**WHAT YOU ARE ASKED TO DO**
Gather each line in the entries that includes the string "example".

Records contained in a dataset:
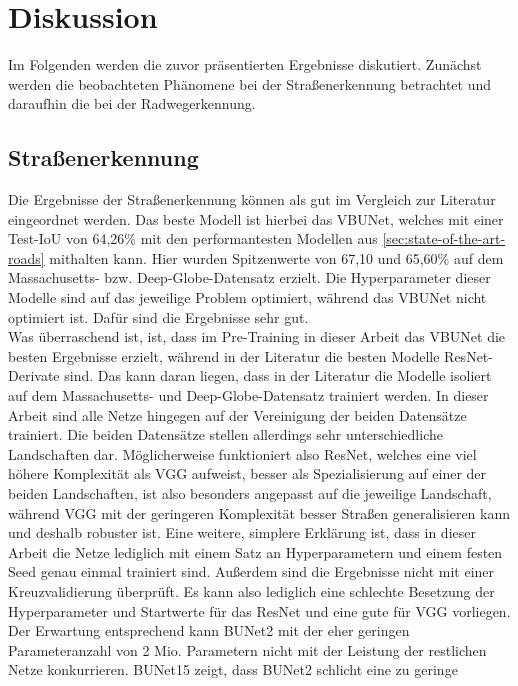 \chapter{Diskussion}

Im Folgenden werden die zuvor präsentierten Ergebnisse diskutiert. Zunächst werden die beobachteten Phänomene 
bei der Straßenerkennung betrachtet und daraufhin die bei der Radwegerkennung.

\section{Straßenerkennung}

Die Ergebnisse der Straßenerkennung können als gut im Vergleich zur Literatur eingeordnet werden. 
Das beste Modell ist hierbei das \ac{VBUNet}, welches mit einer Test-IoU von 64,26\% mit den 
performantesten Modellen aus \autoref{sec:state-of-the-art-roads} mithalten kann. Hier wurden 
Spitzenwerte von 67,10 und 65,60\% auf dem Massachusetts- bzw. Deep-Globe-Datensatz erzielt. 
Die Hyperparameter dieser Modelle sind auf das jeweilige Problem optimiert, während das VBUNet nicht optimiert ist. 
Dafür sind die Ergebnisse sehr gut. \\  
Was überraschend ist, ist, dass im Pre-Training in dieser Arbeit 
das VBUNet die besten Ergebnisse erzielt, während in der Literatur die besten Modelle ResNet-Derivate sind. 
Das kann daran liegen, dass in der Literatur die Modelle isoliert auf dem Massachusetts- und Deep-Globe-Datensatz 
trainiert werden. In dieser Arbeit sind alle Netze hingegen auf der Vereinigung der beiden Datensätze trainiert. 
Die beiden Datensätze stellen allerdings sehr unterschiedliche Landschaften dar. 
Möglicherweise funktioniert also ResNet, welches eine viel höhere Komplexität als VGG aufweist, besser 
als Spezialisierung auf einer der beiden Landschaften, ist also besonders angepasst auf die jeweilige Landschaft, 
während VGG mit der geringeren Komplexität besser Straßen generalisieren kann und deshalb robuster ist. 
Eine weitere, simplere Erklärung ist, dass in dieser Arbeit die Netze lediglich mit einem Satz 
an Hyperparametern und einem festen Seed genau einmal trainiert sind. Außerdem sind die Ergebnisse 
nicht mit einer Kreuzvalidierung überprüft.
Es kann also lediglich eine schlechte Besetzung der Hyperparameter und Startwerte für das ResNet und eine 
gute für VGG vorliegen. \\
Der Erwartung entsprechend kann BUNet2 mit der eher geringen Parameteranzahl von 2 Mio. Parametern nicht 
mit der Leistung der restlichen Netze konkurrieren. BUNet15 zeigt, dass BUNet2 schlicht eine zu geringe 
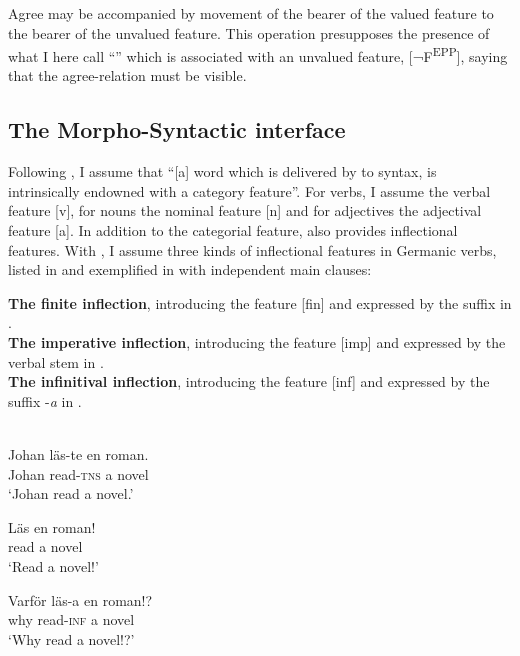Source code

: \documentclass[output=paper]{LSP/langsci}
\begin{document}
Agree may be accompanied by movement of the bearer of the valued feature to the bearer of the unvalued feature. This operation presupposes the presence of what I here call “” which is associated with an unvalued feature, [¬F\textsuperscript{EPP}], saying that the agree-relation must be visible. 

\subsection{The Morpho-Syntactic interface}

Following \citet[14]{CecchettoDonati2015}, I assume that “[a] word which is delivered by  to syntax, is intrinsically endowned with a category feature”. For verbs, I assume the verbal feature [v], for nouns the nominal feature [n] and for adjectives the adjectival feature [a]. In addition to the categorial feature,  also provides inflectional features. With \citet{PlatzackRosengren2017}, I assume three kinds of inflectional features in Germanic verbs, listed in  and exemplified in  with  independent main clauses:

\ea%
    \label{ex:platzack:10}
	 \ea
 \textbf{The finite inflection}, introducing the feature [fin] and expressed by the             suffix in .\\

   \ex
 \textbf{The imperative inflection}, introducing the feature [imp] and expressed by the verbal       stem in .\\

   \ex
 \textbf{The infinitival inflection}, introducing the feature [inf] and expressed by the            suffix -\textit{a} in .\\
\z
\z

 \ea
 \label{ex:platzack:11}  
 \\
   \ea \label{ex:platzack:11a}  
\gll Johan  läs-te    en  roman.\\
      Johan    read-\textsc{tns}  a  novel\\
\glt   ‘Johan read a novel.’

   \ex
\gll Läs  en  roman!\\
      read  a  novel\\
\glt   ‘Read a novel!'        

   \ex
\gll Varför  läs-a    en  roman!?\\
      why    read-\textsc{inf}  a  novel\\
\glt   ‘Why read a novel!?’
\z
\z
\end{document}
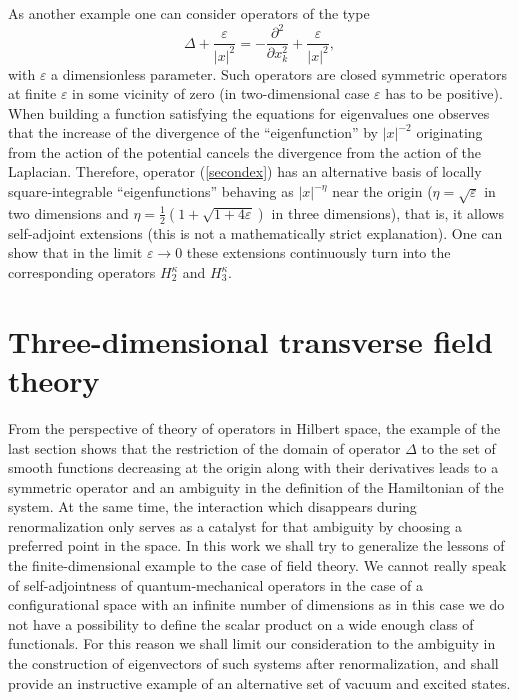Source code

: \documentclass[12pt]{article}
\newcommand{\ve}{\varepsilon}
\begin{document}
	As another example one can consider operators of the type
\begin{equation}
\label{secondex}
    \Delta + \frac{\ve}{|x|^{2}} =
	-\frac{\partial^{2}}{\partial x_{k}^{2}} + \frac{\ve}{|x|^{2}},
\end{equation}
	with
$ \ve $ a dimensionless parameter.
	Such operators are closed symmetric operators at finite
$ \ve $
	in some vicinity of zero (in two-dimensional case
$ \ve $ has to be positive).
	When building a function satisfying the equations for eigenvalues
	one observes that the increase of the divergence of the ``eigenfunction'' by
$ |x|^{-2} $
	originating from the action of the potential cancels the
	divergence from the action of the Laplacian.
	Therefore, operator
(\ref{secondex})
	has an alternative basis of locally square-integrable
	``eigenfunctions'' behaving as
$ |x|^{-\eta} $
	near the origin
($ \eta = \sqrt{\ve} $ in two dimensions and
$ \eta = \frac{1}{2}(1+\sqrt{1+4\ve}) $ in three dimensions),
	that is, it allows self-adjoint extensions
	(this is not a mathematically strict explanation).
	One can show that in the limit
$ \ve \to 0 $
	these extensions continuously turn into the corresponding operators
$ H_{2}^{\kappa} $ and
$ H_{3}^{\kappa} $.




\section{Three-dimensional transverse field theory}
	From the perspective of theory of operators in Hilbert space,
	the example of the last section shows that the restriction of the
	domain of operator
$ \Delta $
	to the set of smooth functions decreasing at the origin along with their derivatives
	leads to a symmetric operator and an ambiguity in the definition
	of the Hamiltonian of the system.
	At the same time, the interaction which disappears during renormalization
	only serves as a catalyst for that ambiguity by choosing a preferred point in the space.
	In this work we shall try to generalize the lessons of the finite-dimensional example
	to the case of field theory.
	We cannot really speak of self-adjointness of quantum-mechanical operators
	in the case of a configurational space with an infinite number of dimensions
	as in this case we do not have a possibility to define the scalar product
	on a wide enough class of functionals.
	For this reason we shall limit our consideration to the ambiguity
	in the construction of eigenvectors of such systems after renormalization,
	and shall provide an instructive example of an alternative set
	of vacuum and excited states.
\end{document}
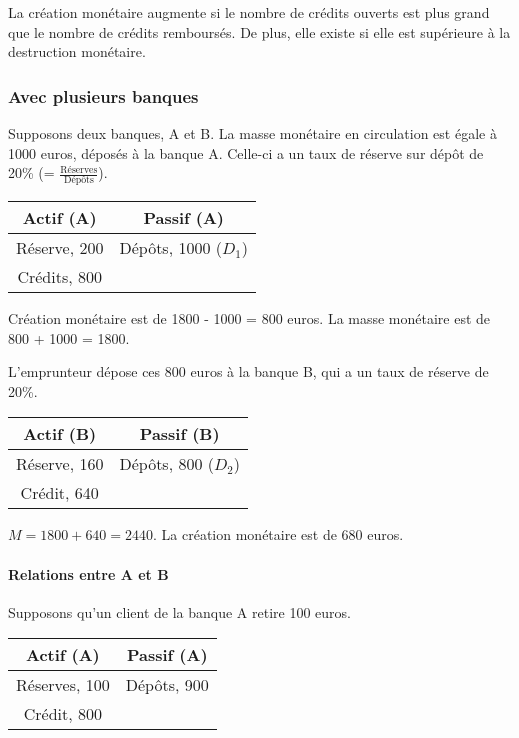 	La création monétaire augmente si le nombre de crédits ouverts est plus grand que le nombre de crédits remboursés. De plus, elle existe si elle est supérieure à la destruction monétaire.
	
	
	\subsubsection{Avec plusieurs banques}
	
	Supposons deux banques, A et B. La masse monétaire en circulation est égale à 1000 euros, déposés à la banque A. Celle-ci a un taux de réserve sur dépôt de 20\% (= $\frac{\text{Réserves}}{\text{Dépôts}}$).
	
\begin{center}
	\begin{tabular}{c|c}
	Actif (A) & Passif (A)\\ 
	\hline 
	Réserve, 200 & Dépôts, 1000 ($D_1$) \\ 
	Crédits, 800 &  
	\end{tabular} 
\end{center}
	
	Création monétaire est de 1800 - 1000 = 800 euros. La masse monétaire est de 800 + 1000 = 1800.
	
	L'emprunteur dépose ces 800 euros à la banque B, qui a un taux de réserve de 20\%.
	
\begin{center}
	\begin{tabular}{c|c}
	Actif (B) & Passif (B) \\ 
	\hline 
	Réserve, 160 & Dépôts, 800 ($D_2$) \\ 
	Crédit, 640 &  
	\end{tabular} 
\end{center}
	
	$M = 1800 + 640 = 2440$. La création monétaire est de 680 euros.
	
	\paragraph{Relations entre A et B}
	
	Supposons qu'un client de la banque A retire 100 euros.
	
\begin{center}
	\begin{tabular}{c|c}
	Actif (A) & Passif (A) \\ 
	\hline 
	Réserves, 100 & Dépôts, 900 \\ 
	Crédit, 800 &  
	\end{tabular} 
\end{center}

**WORKED SOLUTION**
	As another example one can consider operators of the type
	the example of the last section shows that the restriction of the
	In this work we shall try to generalize the lessons of the finite-dimensional example
	and shall provide an instructive example of an alternative set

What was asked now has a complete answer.